1. Ordering. The proposed code chart shows a significant reordering of the Georgian characters from their current encoding in the Unicode Standard. Please be advised that we cannot accommodate this request. Neither the Unicode Standard nor ISO 10646 ever moves characters once they have been encoded. This is the policy of both standards bodies because it is of utmost concern to the implementers of these standards that the character assignments be stable.

The correct ordering of an encoding of Georgian characters is of importance to the Georgian National Standards body, but for an international character encoding standard which represents the characters of many scripts, languages, and countries, correct ordering is achieved through collation tables. Proper collation is never achieved solely through character encoding order. There are other ISO and Unicode standards that address collation: ISO/IEC 14651 and the Unicode Collation Algorithm. In both of these standards the order preferred by the Georgian State Department of IT has been respected.

While the ordering of a character encoding may seem like a problem when considering interoperability between Unicode and 8-bit implementations that follow de facto practice or national standards, in actuality we have not seen this to cause any difficulties. The appropriate technical solution is the application of mapping tables. As long as there is a one-to-one mapping of characters between a Georgian encoding standard and the Unicode Standard, then Georgian characters can always be mapped without loss of data.

2. Additional characters. The document we received shows three mkhedruli characters at 10F7, 10F8, and 10F9 that are not currently encoded in the Unicode Standard. The UTC is quite willing to entertain a proposal for these characters, but we would need more information. For new character proposals we ask that the requesters consider Unicode encoding guidelines found at http://www.unicode.org/pending/proposals.html, and submit a WG2 Proposal Form (http://anubis.dkuug.dk/JTC1/SC2/WG2/docs/form1.html). In addition, we request examples of usage in text along with proposed names for the new characters.

3. Nuskhuri. The UTC fully understands that Information Technology in Georgia requires all three forms of Georgian: asomtavruli, nuskhuri, and mkhedruli. However, we do believe that all three forms can be properly addressed in the current Unicode encoding by using appropriate fonts to represent the nuskhuri form. We would be interested in hearing from the Georgian Department of IT why a solution that can represent asomtavruli, nuskhuri, and mkhedruli with the current Unicode encoding and an appropriate set of fonts might not be adequate for Georgian requirements.
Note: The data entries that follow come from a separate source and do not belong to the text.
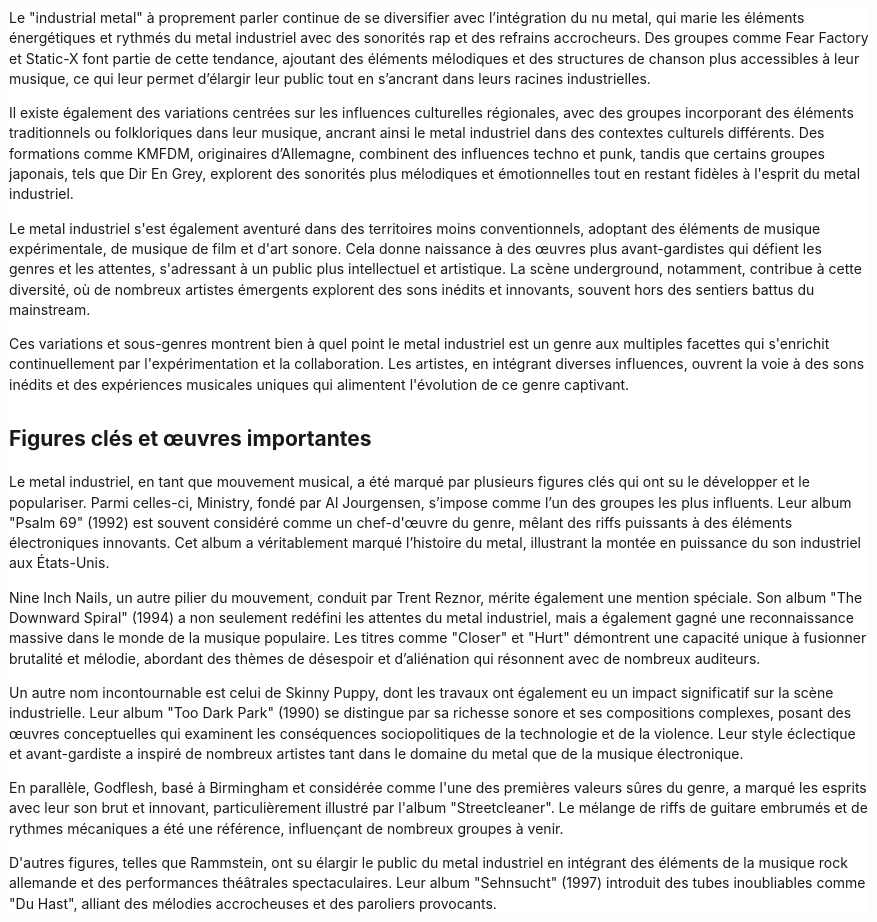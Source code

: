 Le "industrial metal" à proprement parler continue de se diversifier avec l’intégration du nu metal, qui marie les éléments énergétiques et rythmés du metal industriel avec des sonorités rap et des refrains accrocheurs. Des groupes comme Fear Factory et Static-X font partie de cette tendance, ajoutant des éléments mélodiques et des structures de chanson plus accessibles à leur musique, ce qui leur permet d’élargir leur public tout en s’ancrant dans leurs racines industrielles.

Il existe également des variations centrées sur les influences culturelles régionales, avec des groupes incorporant des éléments traditionnels ou folkloriques dans leur musique, ancrant ainsi le metal industriel dans des contextes culturels différents. Des formations comme KMFDM, originaires d’Allemagne, combinent des influences techno et punk, tandis que certains groupes japonais, tels que Dir En Grey, explorent des sonorités plus mélodiques et émotionnelles tout en restant fidèles à l'esprit du metal industriel.

Le metal industriel s'est également aventuré dans des territoires moins conventionnels, adoptant des éléments de musique expérimentale, de musique de film et d'art sonore. Cela donne naissance à des œuvres plus avant-gardistes qui défient les genres et les attentes, s'adressant à un public plus intellectuel et artistique. La scène underground, notamment, contribue à cette diversité, où de nombreux artistes émergents explorent des sons inédits et innovants, souvent hors des sentiers battus du mainstream.

Ces variations et sous-genres montrent bien à quel point le metal industriel est un genre aux multiples facettes qui s'enrichit continuellement par l'expérimentation et la collaboration. Les artistes, en intégrant diverses influences, ouvrent la voie à des sons inédits et des expériences musicales uniques qui alimentent l'évolution de ce genre captivant.


## Figures clés et œuvres importantes


Le metal industriel, en tant que mouvement musical, a été marqué par plusieurs figures clés qui ont su le développer et le populariser. Parmi celles-ci, Ministry, fondé par Al Jourgensen, s’impose comme l’un des groupes les plus influents. Leur album "Psalm 69" (1992) est souvent considéré comme un chef-d'œuvre du genre, mêlant des riffs puissants à des éléments électroniques innovants. Cet album a véritablement marqué l’histoire du metal, illustrant la montée en puissance du son industriel aux États-Unis.

Nine Inch Nails, un autre pilier du mouvement, conduit par Trent Reznor, mérite également une mention spéciale. Son album "The Downward Spiral" (1994) a non seulement redéfini les attentes du metal industriel, mais a également gagné une reconnaissance massive dans le monde de la musique populaire. Les titres comme "Closer" et "Hurt" démontrent une capacité unique à fusionner brutalité et mélodie, abordant des thèmes de désespoir et d’aliénation qui résonnent avec de nombreux auditeurs.

Un autre nom incontournable est celui de Skinny Puppy, dont les travaux ont également eu un impact significatif sur la scène industrielle. Leur album "Too Dark Park" (1990) se distingue par sa richesse sonore et ses compositions complexes, posant des œuvres conceptuelles qui examinent les conséquences sociopolitiques de la technologie et de la violence. Leur style éclectique et avant-gardiste a inspiré de nombreux artistes tant dans le domaine du metal que de la musique électronique.

En parallèle, Godflesh, basé à Birmingham et considérée comme l'une des premières valeurs sûres du genre, a marqué les esprits avec leur son brut et innovant, particulièrement illustré par l'album "Streetcleaner". Le mélange de riffs de guitare embrumés et de rythmes mécaniques a été une référence, influençant de nombreux groupes à venir.

D'autres figures, telles que Rammstein, ont su élargir le public du metal industriel en intégrant des éléments de la musique rock allemande et des performances théâtrales spectaculaires. Leur album "Sehnsucht" (1997) introduit des tubes inoubliables comme "Du Hast", alliant des mélodies accrocheuses et des paroliers provocants. 
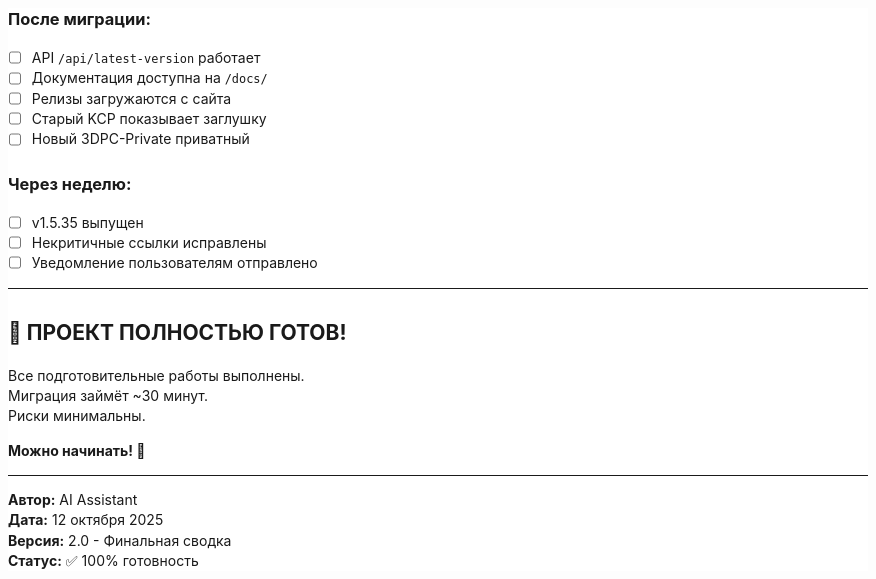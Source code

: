 ### После миграции:
- [ ] API `/api/latest-version` работает
- [ ] Документация доступна на `/docs/`
- [ ] Релизы загружаются с сайта
- [ ] Старый KCP показывает заглушку
- [ ] Новый 3DPC-Private приватный

### Через неделю:
- [ ] v1.5.35 выпущен
- [ ] Некритичные ссылки исправлены
- [ ] Уведомление пользователям отправлено

---

## 🎉 ПРОЕКТ ПОЛНОСТЬЮ ГОТОВ!

Все подготовительные работы выполнены.  
Миграция займёт ~30 минут.  
Риски минимальны.

**Можно начинать! 🚀**

---

**Автор:** AI Assistant  
**Дата:** 12 октября 2025  
**Версия:** 2.0 - Финальная сводка  
**Статус:** ✅ 100% готовность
Finally, please be aware that both the Unicode Technical Committee and the ISO JTC1/SC2 Working Group 2 will need to independently consider your proposals, as both standards bodies are committed to maintaining synchrony between the Unicode Standard and ISO 10646. If you can forward a response to the UTC before January 27, 2001, we will be most happy to discuss the subject again during the January 29 to February 1, 2001 UTC meeting.